(Saved data entries)

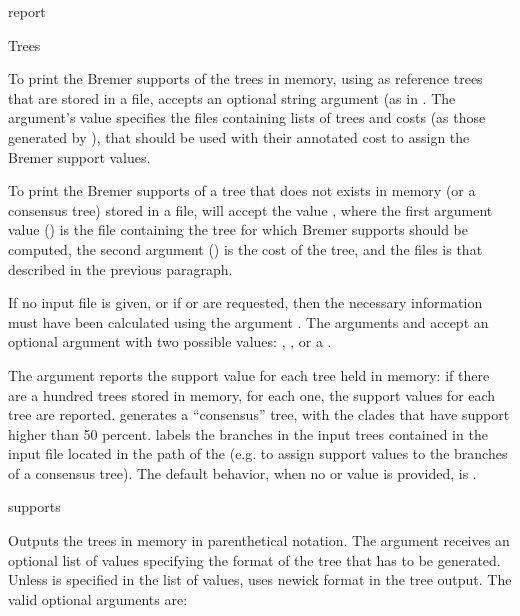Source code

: \begin{command}{report}{}
\begin{arguments}
\begin{argumentgroup}{Trees}
{\setlength{\parindent}{0.5cm}                
\indent 
To print the Bremer supports of the trees in memory, using as reference 
trees that are stored in a file,  accepts an optional 
string argument (as in . The argument's value specifies the files containing lists of
trees and costs (as those generated by ), that
should be used with their annotated cost to assign the Bremer
support values. 

\setlength{\parindent}{0.5cm}                
\indent 
To print the Bremer supports of a tree that does not exists in
memory (or a consensus tree) stored in a file,
 will accept the value
, where the
first argument value (\poystring) is the file containing the tree for which
Bremer supports should be computed, the second argument (\poyint) is the
cost of the tree, and the files is that described in the
previous paragraph.

If no input file is given, or if  or
 are requested, then the necessary
information must have been calculated using the argument 
. The 
arguments  and  
accept an optional argument with two possible values:
, , or a
\poystring.

The argument  reports the support value
for each tree held in memory: if there are a hundred trees stored 
in memory, for each one, the support values for each tree are reported. 
 generates a ``consensus'' tree, with the clades that have
support higher than 50 percent. \poystring labels the branches
in the input trees contained in the input file located in the path of
the \poystring (e.g. to assign support values to the branches of a consensus
tree). The default behavior, when no
 or  value is
provided, is .}
{supports}

{Outputs the trees in memory in parenthetical notation. The argument
 receives an optional list of values
specifying the format of the tree that has to be generated.
Unless  is specified in the list of values, 
 uses newick format in the tree output. The
valid optional arguments are: 

}
\end{argumentgroup}
\end{arguments}
\end{command}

◆ PROBLEM STATEMENT ◆
The lines holding the word "have" are the answer. Pull them out of the records and copy them.

◆ RESULT OF THE EXERCISE ◆
information must have been calculated using the argument 
 generates a ``consensus'' tree, with the clades that have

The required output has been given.